* _Task requirements_: From the entries below, transcribe exactly the lines between the line holding "exploiting compromised base." and the line holding "preventing submission attacks**", inclusive; skip all other lines.

* _Stored data entries_:
# # # # #
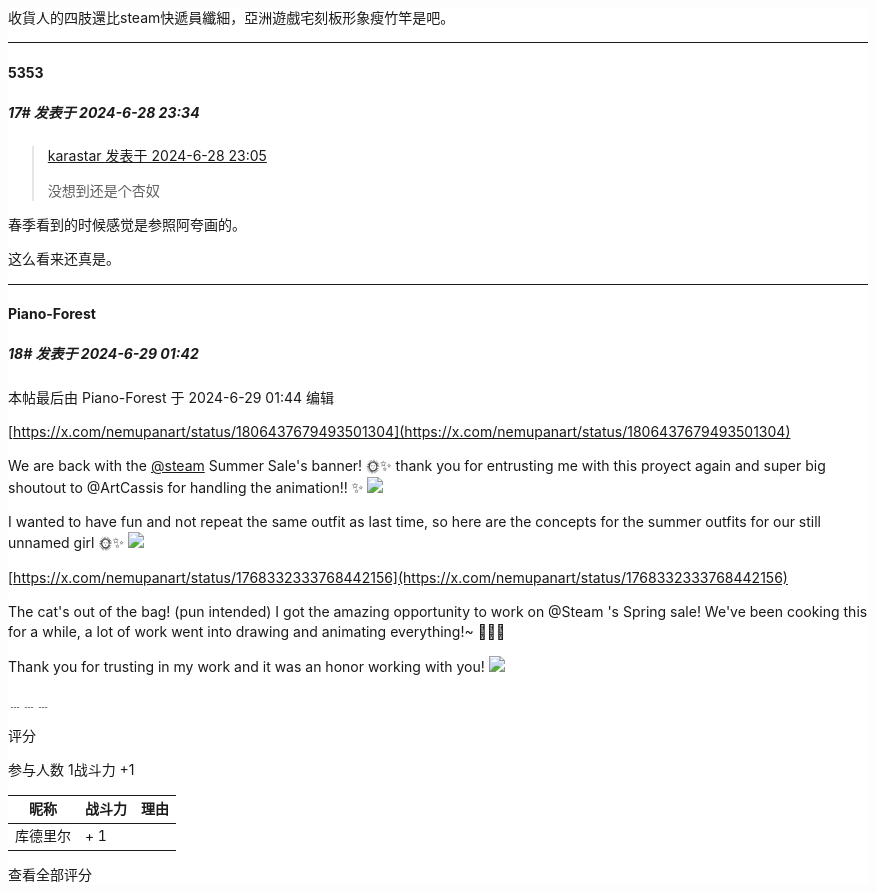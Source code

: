 收貨人的四肢還比steam快遞員纖細，亞洲遊戲宅刻板形象瘦竹竿是吧。

*****

####  5353  
##### 17#       发表于 2024-6-28 23:34

<blockquote><a href="httphttps://bbs.saraba1st.com/2b/forum.php?mod=redirect&amp;goto=findpost&amp;pid=65416559&amp;ptid=2189379" target="_blank">karastar 发表于 2024-6-28 23:05</a>

没想到还是个杏奴</blockquote>
春季看到的时候感觉是参照阿夸画的。

这么看来还真是。

*****

####  Piano-Forest  
##### 18#       发表于 2024-6-29 01:42

 本帖最后由 Piano-Forest 于 2024-6-29 01:44 编辑 

[https://x.com/nemupanart/status/1806437679493501304](https://x.com/nemupanart/status/1806437679493501304)

We are back with the [@steam](https://bbs.saraba1st.com/2b/home.php?mod=space&amp;uid=120947) Summer Sale's banner! 🌞✨️ thank you for entrusting me with this proyect again and super big shoutout to @ArtCassis for handling the animation!! ✨️
<img src="https://p.sda1.dev/18/43177f6d7f2d98603f60b6551eebfaad/20240629_014130.jpg" referrerpolicy="no-referrer">

I wanted to have fun and not repeat the same outfit as last time, so here are the concepts for the summer outfits for our still unnamed girl 🌞✨️
<img src="https://p.sda1.dev/18/bde21957a279c93062391d14aebc4918/20240629_014159.jpg" referrerpolicy="no-referrer">

[https://x.com/nemupanart/status/1768332333768442156](https://x.com/nemupanart/status/1768332333768442156)

The cat's out of the bag! (pun intended) I got the amazing opportunity to work on @Steam 's Spring sale! We've been cooking this for a while, a lot of work went into drawing and animating everything!~ 🥹🌸✨

Thank you for trusting in my work and it was an honor working with you!
<img src="https://p.sda1.dev/18/2eaae8e89fa5e1f768d13c4ffd15759a/20240629_014322.jpg" referrerpolicy="no-referrer">

﹍﹍﹍

评分

 参与人数 1战斗力 +1

|昵称|战斗力|理由|
|----|---|---|
| 库德里尔| + 1||

查看全部评分
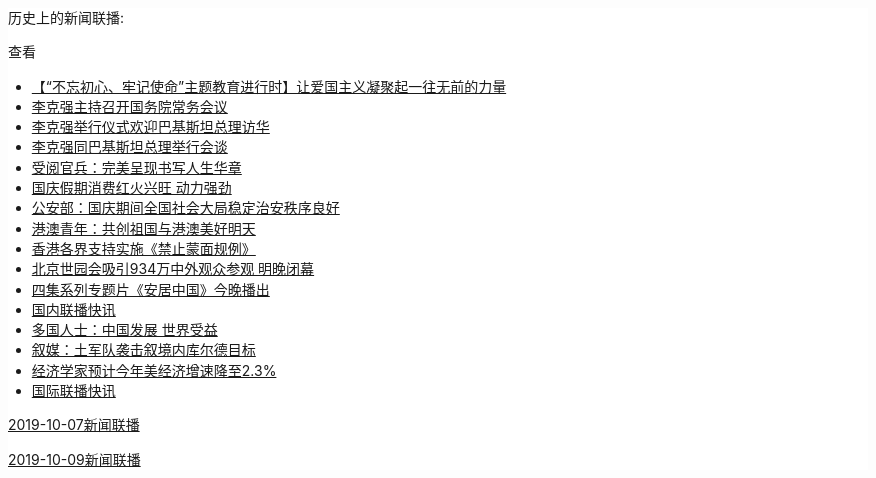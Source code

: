 




历史上的新闻联播:

 查看
 

* [【“不忘初心、牢记使命”主题教育进行时】让爱国主义凝聚起一往无前的力量](#【“不忘初心、牢记使命”主题教育进行时】让爱国主义凝聚起一往无前的力量)
* [李克强主持召开国务院常务会议](#李克强主持召开国务院常务会议)
* [李克强举行仪式欢迎巴基斯坦总理访华](#李克强举行仪式欢迎巴基斯坦总理访华)
* [李克强同巴基斯坦总理举行会谈](#李克强同巴基斯坦总理举行会谈)
* [受阅官兵：完美呈现书写人生华章](#受阅官兵：完美呈现书写人生华章)
* [国庆假期消费红火兴旺 动力强劲](#国庆假期消费红火兴旺-动力强劲)
* [公安部：国庆期间全国社会大局稳定治安秩序良好](#公安部：国庆期间全国社会大局稳定治安秩序良好)
* [港澳青年：共创祖国与港澳美好明天](#港澳青年：共创祖国与港澳美好明天)
* [香港各界支持实施《禁止蒙面规例》](#香港各界支持实施《禁止蒙面规例》)
* [北京世园会吸引934万中外观众参观 明晚闭幕](#北京世园会吸引934万中外观众参观-明晚闭幕)
* [四集系列专题片《安居中国》今晚播出](#四集系列专题片《安居中国》今晚播出)
* [国内联播快讯](#国内联播快讯)
* [多国人士：中国发展 世界受益](#多国人士：中国发展-世界受益)
* [叙媒：土军队袭击叙境内库尔德目标](#叙媒：土军队袭击叙境内库尔德目标)
* [经济学家预计今年美经济增速降至2.3%](#经济学家预计今年美经济增速降至2-3)
* [国际联播快讯](#国际联播快讯)






[2019-10-07新闻联播](/xinwenlianbo/20191007)


[2019-10-09新闻联播](/xinwenlianbo/20191009)



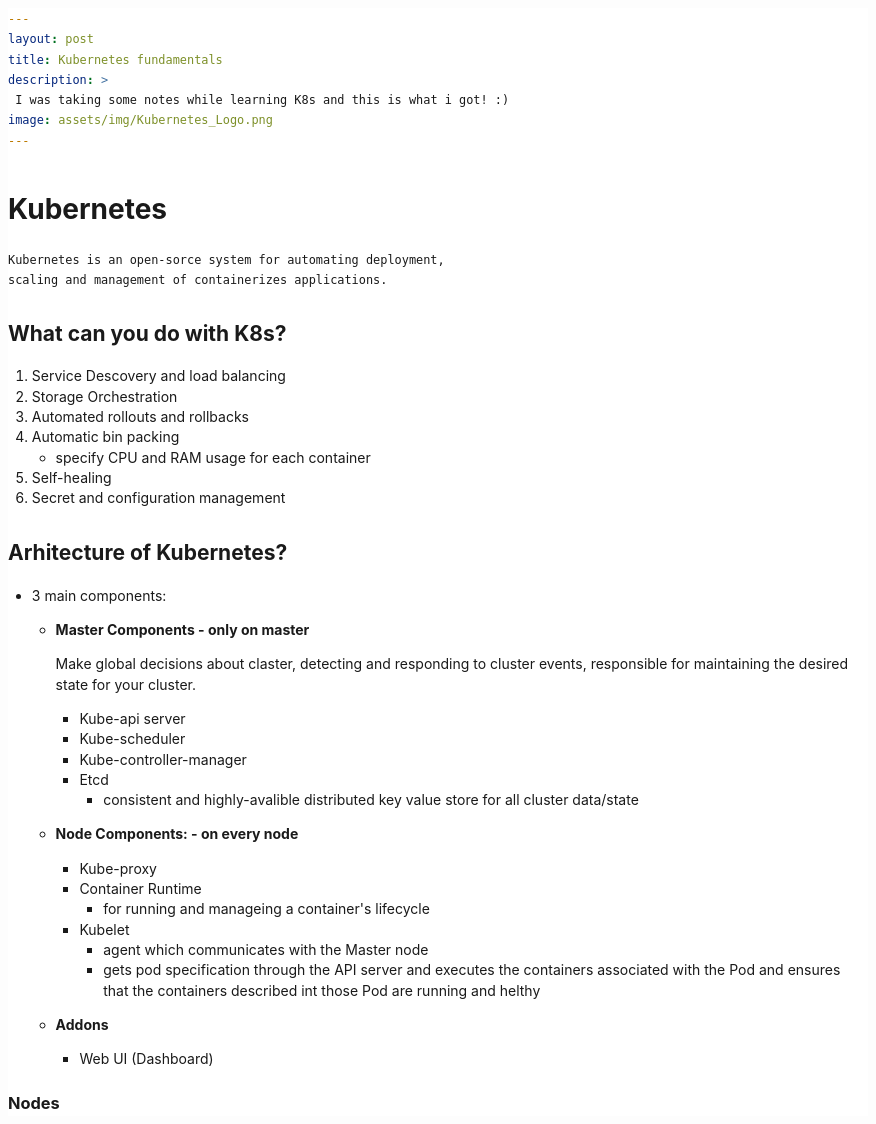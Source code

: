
 ```yaml
---
layout: post
title: Kubernetes fundamentals
description: >
 I was taking some notes while learning K8s and this is what i got! :)
image: assets/img/Kubernetes_Logo.png
---
```


# Kubernetes

    Kubernetes is an open-sorce system for automating deployment, 
    scaling and management of containerizes applications.

## What can you do with K8s? 
1. Service Descovery and load balancing
2. Storage Orchestration
3. Automated rollouts and rollbacks
4. Automatic bin packing
    -  specify CPU and RAM usage for each container 
5. Self-healing
6. Secret and configuration management


## Arhitecture of Kubernetes?
- 3 main components:
  - **Master Components - only on master**

     Make global decisions about claster, detecting and responding to cluster events,
     responsible for maintaining the desired state for your cluster.

     - Kube-api server
     - Kube-scheduler
     - Kube-controller-manager
     - Etcd
         - consistent and highly-avalible distributed key value store for all cluster data/state
        
  - **Node Components: - on every node**
     - Kube-proxy
     - Container Runtime
         - for running and manageing a container's lifecycle
     - Kubelet
         - agent which communicates with the Master node
         - gets pod specification through the API server and executes the containers associated with the Pod and ensures that  the containers described int those Pod are running and helthy

  - **Addons**
    - Web UI (Dashboard)

### Nodes
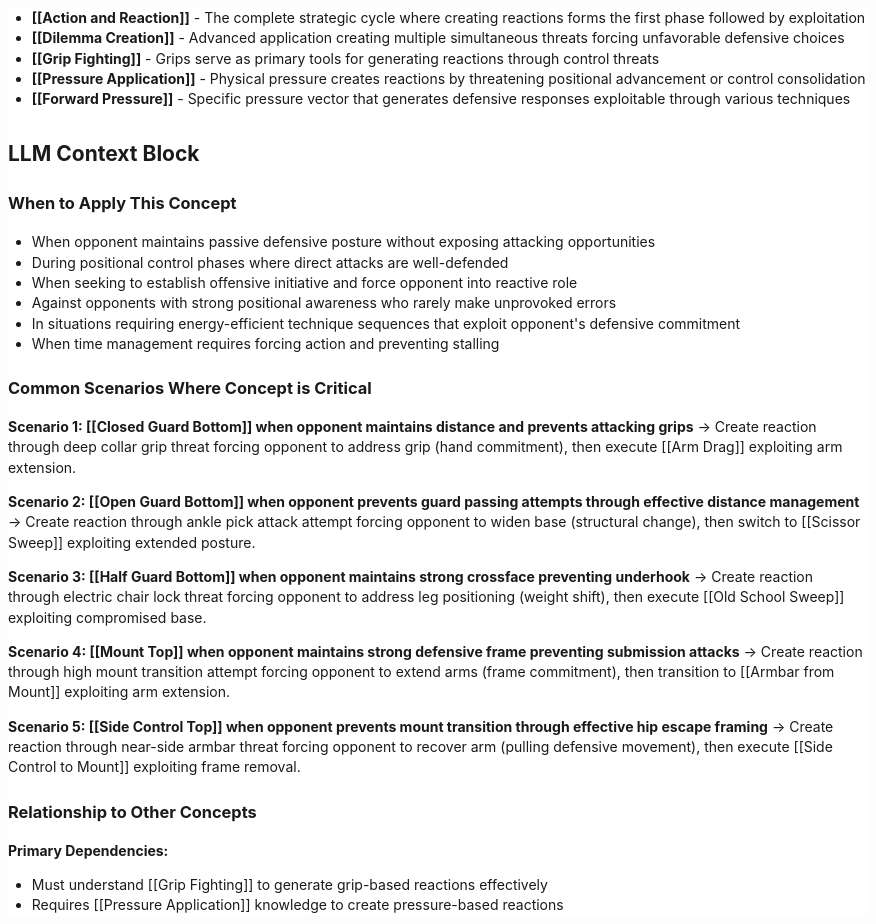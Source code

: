 - **[[Action and Reaction]]** - The complete strategic cycle where creating reactions forms the first phase followed by exploitation
- **[[Dilemma Creation]]** - Advanced application creating multiple simultaneous threats forcing unfavorable defensive choices
- **[[Grip Fighting]]** - Grips serve as primary tools for generating reactions through control threats
- **[[Pressure Application]]** - Physical pressure creates reactions by threatening positional advancement or control consolidation
- **[[Forward Pressure]]** - Specific pressure vector that generates defensive responses exploitable through various techniques

## LLM Context Block

### When to Apply This Concept

- When opponent maintains passive defensive posture without exposing attacking opportunities
- During positional control phases where direct attacks are well-defended
- When seeking to establish offensive initiative and force opponent into reactive role
- Against opponents with strong positional awareness who rarely make unprovoked errors
- In situations requiring energy-efficient technique sequences that exploit opponent's defensive commitment
- When time management requires forcing action and preventing stalling

### Common Scenarios Where Concept is Critical

**Scenario 1: [[Closed Guard Bottom]] when opponent maintains distance and prevents attacking grips**
→ Create reaction through deep collar grip threat forcing opponent to address grip (hand commitment), then execute [[Arm Drag]] exploiting arm extension.

**Scenario 2: [[Open Guard Bottom]] when opponent prevents guard passing attempts through effective distance management**
→ Create reaction through ankle pick attack attempt forcing opponent to widen base (structural change), then switch to [[Scissor Sweep]] exploiting extended posture.

**Scenario 3: [[Half Guard Bottom]] when opponent maintains strong crossface preventing underhook**
→ Create reaction through electric chair lock threat forcing opponent to address leg positioning (weight shift), then execute [[Old School Sweep]] exploiting compromised base.

**Scenario 4: [[Mount Top]] when opponent maintains strong defensive frame preventing submission attacks**
→ Create reaction through high mount transition attempt forcing opponent to extend arms (frame commitment), then transition to [[Armbar from Mount]] exploiting arm extension.

**Scenario 5: [[Side Control Top]] when opponent prevents mount transition through effective hip escape framing**
→ Create reaction through near-side armbar threat forcing opponent to recover arm (pulling defensive movement), then execute [[Side Control to Mount]] exploiting frame removal.

### Relationship to Other Concepts

**Primary Dependencies:**
- Must understand [[Grip Fighting]] to generate grip-based reactions effectively
- Requires [[Pressure Application]] knowledge to create pressure-based reactions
# # # # #
* _Answer to the problem_:
→ Create reaction through electric chair lock threat forcing opponent to address leg positioning (weight shift), then execute [[Old School Sweep]] exploiting compromised base.

**Scenario 4: [[Mount Top]] when opponent maintains strong defensive frame preventing submission attacks**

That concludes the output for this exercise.